Ekspert, a taki obraz siebie chcemy stworzyć w oczach pacjentów, nie konkuruje ceną. Obniżanie ceny to pokazanie słabości, dodatkowo takie podejście przyciąga osoby, które są łowcami okazji. Są to najmniej lojalni klienci, którzy najczęściej narzekają.
Zawsze również znajdzie się gabinet, który jeszcze bardziej obniży cenę. Taka zabawa nie może trwać w nieskończoność, w końcu trzeba będzie przekroczyć pewien poziom, poniżej którego będziemy musieli
zacząć oszczędzać na materiałach czy czasie zabiegu. Będąc w skórze klienta, niejednokrotnie unikamy tanich rzeczy, bo przypisujemy im gorszą jakość. Strategia cenowa jest więc bardzo ważnym elementem marketingu każdego gabinetu.
Co jeszcze robią stomatolodzy, którzy osiągnęli duży sukces, ale nie wydają na marketing? Umieją rozmawiać z pacjentami. Sprawiają, że wizyta w gabinecie jest jak wizyta u przyjaciela albo przynajmniej u dobrego znajomego.
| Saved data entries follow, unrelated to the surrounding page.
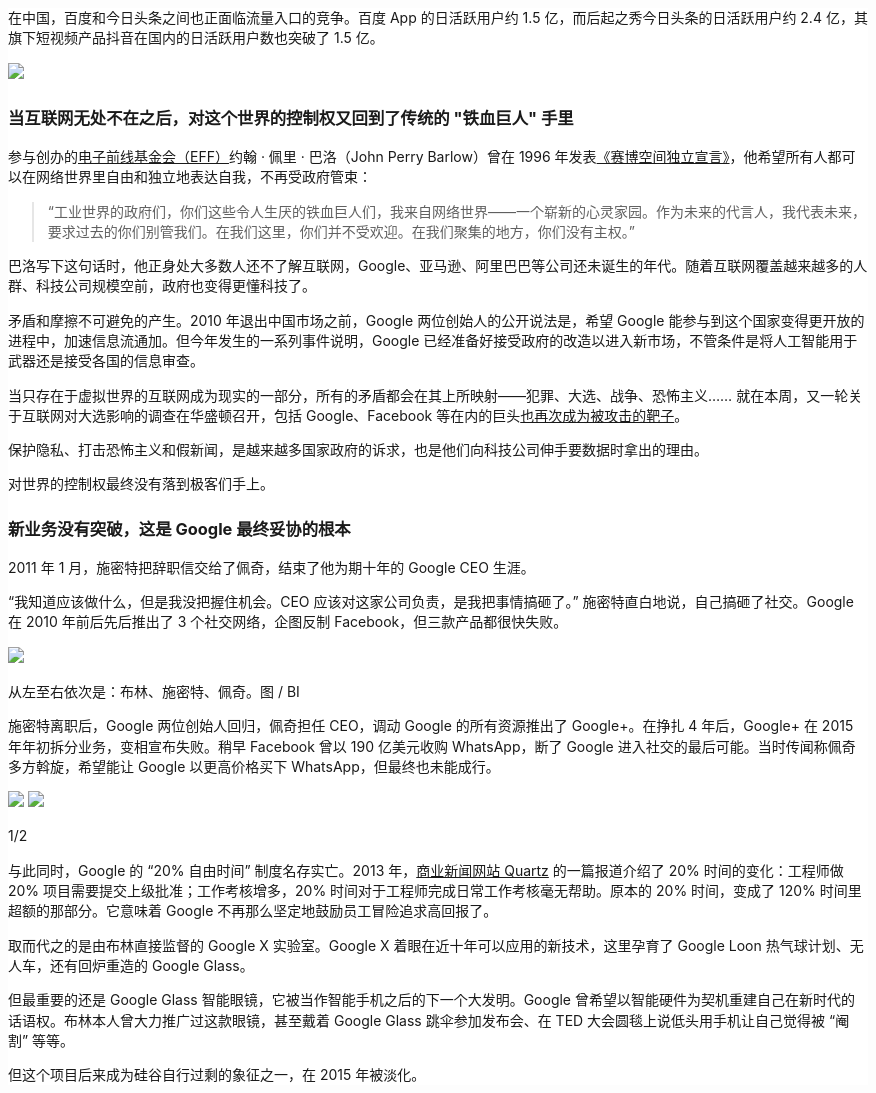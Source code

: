 在中国，百度和今日头条之间也正面临流量入口的竞争。百度 App 的日活跃用户约 1.5 亿，而后起之秀今日头条的日活跃用户约 2.4 亿，其旗下短视频产品抖音在国内的日活跃用户数也突破了 1.5 亿。

![](https://github.com/OkamiWong/clipped-web-pages/blob/master/Images/2020-9-16%2023-38-10/128821f9-9fc0-485c-a890-52dc9dd51b35.webp)

### 当互联网无处不在之后，对这个世界的控制权又回到了传统的 "铁血巨人" 手里

参与创办的[电子前线基金会（EFF）](http://www.qdaily.com/articles/www.eff.org)约翰 · 佩里 · 巴洛（John Perry Barlow）曾在 1996 年发表[《赛博空间独立宣言》](https://www.eff.org/cyberspace-independence)，他希望所有人都可以在网络世界里自由和独立地表达自我，不再受政府管束：

> “工业世界的政府们，你们这些令人生厌的铁血巨人们，我来自网络世界——一个崭新的心灵家园。作为未来的代言人，我代表未来，要求过去的你们别管我们。在我们这里，你们并不受欢迎。在我们聚集的地方，你们没有主权。”

巴洛写下这句话时，他正身处大多数人还不了解互联网，Google、亚马逊、阿里巴巴等公司还未诞生的年代。随着互联网覆盖越来越多的人群、科技公司规模空前，政府也变得更懂科技了。

矛盾和摩擦不可避免的产生。2010 年退出中国市场之前，Google 两位创始人的公开说法是，希望 Google 能参与到这个国家变得更开放的进程中，加速信息流通加。但今年发生的一系列事件说明，Google 已经准备好接受政府的改造以进入新市场，不管条件是将人工智能用于武器还是接受各国的信息审查。

当只存在于虚拟世界的互联网成为现实的一部分，所有的矛盾都会在其上所映射——犯罪、大选、战争、恐怖主义…… 就在本周，又一轮关于互联网对大选影响的调查在华盛顿召开，包括 Google、Facebook 等在内的巨头[也再次成为被攻击的靶子](https://www.cnbc.com/2018/09/05/senate-intelligence-committee-shaming-google-alphabet-empty-chair.html)。  

保护隐私、打击恐怖主义和假新闻，是越来越多国家政府的诉求，也是他们向科技公司伸手要数据时拿出的理由。

对世界的控制权最终没有落到极客们手上。

### 新业务没有突破，这是 Google 最终妥协的根本

2011 年 1 月，施密特把辞职信交给了佩奇，结束了他为期十年的 Google CEO 生涯。  

“我知道应该做什么，但是我没把握住机会。CEO 应该对这家公司负责，是我把事情搞砸了。” 施密特直白地说，自己搞砸了社交。Google 在 2010 年前后先后推出了 3 个社交网络，企图反制 Facebook，但三款产品都很快失败。

![](https://github.com/OkamiWong/clipped-web-pages/blob/master/Images/2020-9-16%2023-38-10/ac8035e3-4855-430f-b377-97cadbc6a079.webp)

从左至右依次是：布林、施密特、佩奇。图 / BI

施密特离职后，Google 两位创始人回归，佩奇担任 CEO，调动 Google 的所有资源推出了 Google+。在挣扎 4 年后，Google+ 在 2015 年年初拆分业务，变相宣布失败。稍早 Facebook 曾以 190 亿美元收购 WhatsApp，断了 Google 进入社交的最后可能。当时传闻称佩奇多方斡旋，希望能让 Google 以更高价格买下 WhatsApp，但最终也未能成行。

![](https://github.com/OkamiWong/clipped-web-pages/blob/master/Images/2020-9-16%2023-38-10/f27feb1a-19b5-4d19-bd67-9f9bc19542b8.webp)
![](https://github.com/OkamiWong/clipped-web-pages/blob/master/Images/2020-9-16%2023-38-10/47191b2a-6d55-492f-bce5-ffd5f15ddf8f.webp)

1/2

与此同时，Google 的 “20% 自由时间” 制度名存实亡。2013 年，[商业新闻网站 Quartz](http://qz.com/115831/googles-20-time-which-brought-you-gmail-and-adsense-is-now-as-good-as-dead/) 的一篇报道介绍了 20% 时间的变化：工程师做 20% 项目需要提交上级批准；工作考核增多，20% 时间对于工程师完成日常工作考核毫无帮助。原本的 20% 时间，变成了 120% 时间里超额的那部分。它意味着 Google 不再那么坚定地鼓励员工冒险追求高回报了。

取而代之的是由布林直接监督的 Google X 实验室。Google X 着眼在近十年可以应用的新技术，这里孕育了 Google Loon 热气球计划、无人车，还有回炉重造的 Google Glass。

但最重要的还是 Google Glass 智能眼镜，它被当作智能手机之后的下一个大发明。Google 曾希望以智能硬件为契机重建自己在新时代的话语权。布林本人曾大力推广过这款眼镜，甚至戴着 Google Glass 跳伞参加发布会、在 TED 大会圆毯上说低头用手机让自己觉得被 “阉割” 等等。

但这个项目后来成为硅谷自行过剩的象征之一，在 2015 年被淡化。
Rozumiem, że po kilku godzinach już nie jest tak łatwo uśmiechać się czy wydawać dźwięki dłuższe niż dwie sylaby, ale jeśli pacjent nie czuje się traktowany jak człowiek, to nie ważne, jak skrupulatnie został zdjęty kamień czy wyczyszczony kanał.
Stomatolog – ekspert przede wszystkim pomaga i nie robi tego tylko za pomocą narzędzi stomatologicznych. Otworzenie oczu pacjentowi na takie kwestie, jak dieta, nawyki higieniczne czy wpływ zębów na jego zdrowie, może sprawić, że będzie miał o czym myśleć w drodze do domu, a po powrocie będzie czuł się mądrzejszy, bardziej świadomy i wdzięczny. Zwykłe poplotkowanie również nie zaszkodzi. Są stomatolodzy, którzy doszli w tym do swoistego mistrzostwa, co również działa jak magnes na niektórych pacjentów. Warto jednak pamiętać o złotej zasadzie: żadnych rozmów o polityce czy religii.
Jak widać, marketing to nie tylko reklama czy estetyczna strona internetowa. Marketing zawsze występuje na styku gabinetu z pacjentem, dlatego tak ważne jest zwracanie uwagi na dosłownie każdy aspekt, który kształtuje opinię pacjenta.